É inegável que estes temas são de uma enorme sensibilidade. Como tal, ao pôr em causa alguns direitos tidos como intocáveis durante tanto tempo, seria expectável que essa iniciativa estivesse integrada em reformas estruturais que refletissem mudança de hierarquia de valores. Isso só seria possível num contexto de consenso político mais alargado. No entanto, esse consenso não foi suficientemente procurado pela maioria, nem houve abertura para o efeito por parte da oposição.
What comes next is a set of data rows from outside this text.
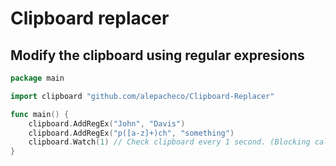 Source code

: # Clipboard replacer
## Modify the clipboard using regular expresions

```go
package main

import clipboard "github.com/alepacheco/Clipboard-Replacer"

func main() {
	clipboard.AddRegEx("John", "Davis")
	clipboard.AddRegEx("p([a-z]+)ch", "something")
	clipboard.Watch(1) // Check clipboard every 1 second. (Blocking call)
}
```
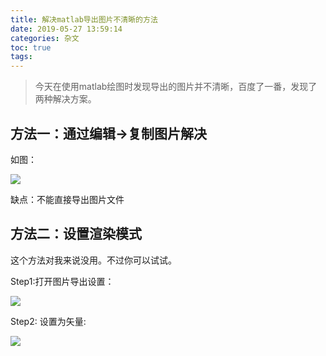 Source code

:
 ```yaml
---
title: 解决matlab导出图片不清晰的方法
date: 2019-05-27 13:59:14
categories: 杂文
toc: true
tags: 
---
```



> 今天在使用matlab绘图时发现导出的图片并不清晰，百度了一番，发现了两种解决方案。

<!-- more -->
## 方法一：通过编辑->复制图片解决

如图：

![](https://pic.superbed.cn/item/5cfbaea5451253d178d9641c.png)

缺点：不能直接导出图片文件

## 方法二：设置渲染模式

这个方法对我来说没用。不过你可以试试。

Step1:打开图片导出设置：

![](https://pic.superbed.cn/item/5cfbaea6451253d178d9644f.png)

Step2:  设置为矢量:

![](https://pic.superbed.cn/item/5cfbaea8451253d178d9648b.png)
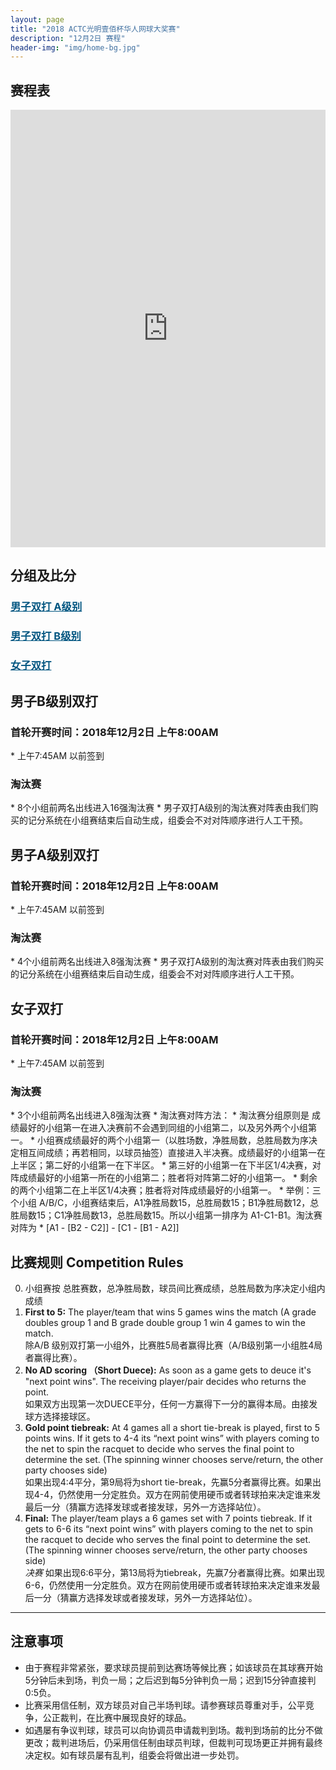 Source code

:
 ```yaml
---
layout: page
title: "2018 ACTC光明壹佰杯华人网球大奖赛"
description: "12月2日 赛程"
header-img: "img/home-bg.jpg"
---
```


<h2>赛程表</h2>
<iframe width="100%" height="700" frameborder="0" scrolling="auto" allowtransparency="true" src="https://docs.google.com/spreadsheets/d/e/2PACX-1vR1GRbgrEU4HukwU8vFNXwaBu_Vluml-SoGia6KfMGVDVngnya9DYKngzoWS0hpYvtvZ-4OyWBuVT2w/pubhtml?gid=0&amp;single=true&amp;widget=true&amp;headers=false"></iframe>


<h2>分组及比分</h2>
<h3> <a href="{{ site.baseurl }}/2018/draw/double_a" target="_blank" style="color:#005580">男子双打 A级别</a></h3>
<h3> <a href="{{ site.baseurl }}/2018/draw/double_b" target="_blank" style="color:#005580">男子双打 B级别</a></h3>
<h3> <a href="{{ site.baseurl }}/2018/draw/double_w" target="_blank" style="color:#005580">女子双打</a></h3>


<h2><p class="text-center">男子B级别双打</p></h2>
<h3>首轮开赛时间：2018年12月2日 上午8:00AM</h3>
* 上午7:45AM 以前签到
<h3>淘汰赛</h3>
* 8个小组前两名出线进入16强淘汰赛
* 男子双打A级别的淘汰赛对阵表由我们购买的记分系统在小组赛结束后自动生成，组委会不对对阵顺序进行人工干预。

<h2><p class="text-center">男子A级别双打</p></h2>
<h3>首轮开赛时间：2018年12月2日 上午8:00AM</h3>
* 上午7:45AM 以前签到
<h3>淘汰赛</h3>
* 4个小组前两名出线进入8强淘汰赛
* 男子双打A级别的淘汰赛对阵表由我们购买的记分系统在小组赛结束后自动生成，组委会不对对阵顺序进行人工干预。

<h2><p class="text-center">女子双打</p></h2>
<h3>首轮开赛时间：2018年12月2日 上午8:00AM</h3>
* 上午7:45AM 以前签到
<h3>淘汰赛</h3>
* 3个小组前两名出线进入8强淘汰赛
* 淘汰赛对阵方法：
  * 淘汰赛分组原则是 成绩最好的小组第一在进入决赛前不会遇到同组的小组第二，以及另外两个小组第一。
  * 小组赛成绩最好的两个小组第一（以胜场数，净胜局数，总胜局数为序决定相互间成绩；再若相同，以球员抽签）直接进入半决赛。成绩最好的小组第一在上半区；第二好的小组第一在下半区。
  * 第三好的小组第一在下半区1/4决赛，对阵成绩最好的小组第一所在的小组第二；胜者将对阵第二好的小组第一。
  * 剩余的两个小组第二在上半区1/4决赛；胜者将对阵成绩最好的小组第一。
  * 举例：三个小组 A/B/C，小组赛结束后，A1净胜局数15，总胜局数15；B1净胜局数12，总胜局数15；C1净胜局数13，总胜局数15。所以小组第一排序为 A1-C1-B1。淘汰赛对阵为
    * [A1 - [B2 - C2]] - [C1 - [B1 - A2]]

<br>

<h2 class="page-header">比赛规则 Competition Rules</h2>

0. 小组赛按 总胜赛数，总净胜局数，球员间比赛成绩，总胜局数为序决定小组内成绩
1. **First to 5:** The player/team that wins 5 games wins the match (A grade doubles group 1 and B grade double group 1 win 4 games to win the match.<br>除A/B 级别双打第一小组外，比赛胜5局者赢得比赛（A/B级别第一小组胜4局者赢得比赛）。
2. **No AD scoring （Short Duece):** As soon as a game gets to deuce it's "next point wins". The receiving player/pair decides who returns the point.<br>如果双方出现第一次DUECE平分，任何一方赢得下一分的赢得本局。由接发球方选择接球区。
3. **Gold point tiebreak:** At 4 games all a short tie-break is played, first to 5 points wins. If it gets to 4-4 its “next point wins” with players coming to the net to spin the racquet to decide who serves the final point to determine the set. (The spinning winner chooses serve/return, the other party chooses side)<br>如果出现4:4平分，第9局将为short tie-break，先赢5分者赢得比赛。如果出现4-4，仍然使用一分定胜负。双方在网前使用硬币或者转球拍来决定谁来发最后一分（猜赢方选择发球或者接发球，另外一方选择站位）。
4. **Final:** The player/team plays a 6 games set with 7 points tiebreak. If it gets to 6-6 its “next point wins” with players coming to the net to spin the racquet to decide who serves the final point to determine the set. (The spinning winner chooses serve/return, the other party chooses side)<br><em>决赛</em> 如果出现6:6平分，第13局将为tiebreak，先赢7分者赢得比赛。如果出现6-6，仍然使用一分定胜负。双方在网前使用硬币或者转球拍来决定谁来发最后一分（猜赢方选择发球或者接发球，另外一方选择站位）。


____

<h2>注意事项</h2>

* 由于赛程非常紧张，要求球员提前到达赛场等候比赛；如该球员在其球赛开始5分钟后未到场，判负一局；之后迟到每5分钟判负一局；迟到15分钟直接判0:5负。
* 比赛采用信任制，双方球员对自己半场判球。请参赛球员尊重对手，公平竞争，公正裁判，在比赛中展现良好的球品。
* 如遇屡有争议判球，球员可以向协调员申请裁判到场。裁判到场前的比分不做更改；裁判进场后，仍采用信任制由球员判球，但裁判可现场更正并拥有最终决定权。如有球员屡有乱判，组委会将做出进一步处罚。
Na falta desse acordo, coube ao Tribunal Constitucional fazer uma interpretação restritiva da constituição e evitar experimentalismos de uma maioria circunstancial.

A verdade é que vai ser necessário no futuro aproximar os estatutos profissionais dos colaboradores do estado e do setor privado. Da mesma forma, a sustentabilidade da segurança social obrigará a repensar o modelo de financiamento e a encontrar uma forma de distribuir o sacrifício entre as diferentes gerações (pensionistas, contribuintes no ativo e contribuintes na fase de transição). Na verdade, as medidas implementadas nos últimos anos relativamente a reformados e pensionistas refletem essencialmente uma preocupação de equilíbrio no curto prazo sem necessariamente favorecer a sustentabilidade do sistema a médio ou longo prazo.

Os efeitos do envelhecimento da população e da baixa natalidade vão forçar a um consenso para implementar reformas estruturais mais cedo ou mais tarde. A questão que subsiste é a do preço que estamos a pagar pela demora em alcançar o tão esperado consenso. Já estamos com vários anos de atraso e o preço pela demora é cada vez mais elevado. Esperemos, pois, que o debate até às próximas eleições seja pautado por uma maior abertura e sentido de responsabilidade.